6 ETF ideas for growth, above-market income and lower volatility
Please note this interview was filmed on 13 March 2025.
The February-March 2025 equity market correction has left investors facing two key questions:
- How do I protect my portfolio?
- How do I capitalise on growth assets trading at a discount?
With strong returns over the past few years and elevated valuations, many are reassessing their portfolios. Growth investors seek discounted growth stocks, balanced investors look to blend growth and income, while risk-averse investors prioritise protection.
In this episode of The Pitch, Billy Leung, Senior Investment Strategist at Global X, discusses portfolio positioning and ETF strategies that can help investors achieve these goals.
This is the final of three interviews with Leung, where he shares ETF ideas for growth, income, and defensive investors across the episodes. See episode one, where he discusses winners from US exceptionalism here, and episode two about the next AI winners here.

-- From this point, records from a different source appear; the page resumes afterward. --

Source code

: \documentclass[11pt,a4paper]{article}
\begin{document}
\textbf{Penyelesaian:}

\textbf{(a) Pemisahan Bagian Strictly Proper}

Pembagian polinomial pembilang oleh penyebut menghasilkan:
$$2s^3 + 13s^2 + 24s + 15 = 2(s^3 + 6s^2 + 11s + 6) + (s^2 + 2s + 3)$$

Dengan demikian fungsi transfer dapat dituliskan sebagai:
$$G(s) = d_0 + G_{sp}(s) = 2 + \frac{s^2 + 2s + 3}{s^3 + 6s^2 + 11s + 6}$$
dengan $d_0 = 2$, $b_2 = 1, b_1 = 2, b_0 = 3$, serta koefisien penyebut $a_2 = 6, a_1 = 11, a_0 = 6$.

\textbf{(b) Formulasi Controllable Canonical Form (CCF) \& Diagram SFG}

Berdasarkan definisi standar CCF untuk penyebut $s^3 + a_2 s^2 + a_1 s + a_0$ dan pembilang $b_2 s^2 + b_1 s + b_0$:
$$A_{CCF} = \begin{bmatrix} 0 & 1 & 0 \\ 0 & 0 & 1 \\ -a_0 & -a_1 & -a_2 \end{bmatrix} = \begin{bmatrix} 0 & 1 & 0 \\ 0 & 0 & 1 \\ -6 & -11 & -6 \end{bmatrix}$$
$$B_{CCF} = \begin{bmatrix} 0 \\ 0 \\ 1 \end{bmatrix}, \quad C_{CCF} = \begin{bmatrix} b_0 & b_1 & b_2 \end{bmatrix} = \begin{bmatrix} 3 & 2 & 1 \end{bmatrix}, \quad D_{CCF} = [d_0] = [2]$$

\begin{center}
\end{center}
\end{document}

We’ve had strong equity market returns over the last couple of years and are in the midst of equity market weakness. Should investors be actively de-risking their portfolios or is there still room to chase growth?
It's a tough question, but I would say we definitely need to reassess our positions.
However, we’re still seeing a lot of opportunities in the equity space. I wouldn’t suggest a full de-risking process, but rather a gradual management of risks.
For example, despite all the valuation concerns and economic issues, we’re still seeing decent growth in the US. Valuation-wise, what you get in terms of earnings growth is still very solid.
More importantly, especially this year, we’re seeing a lot of deregulation policies in the US that could improve dividends. This is likely to provide a lot of supporting growth in the US market.
In terms of de-risking, I’d suggest implementing different products to manage risk, whether it’s income-generating, risk management strategies, or even commodities. But there’s no real urgency to de-risk and go the other way.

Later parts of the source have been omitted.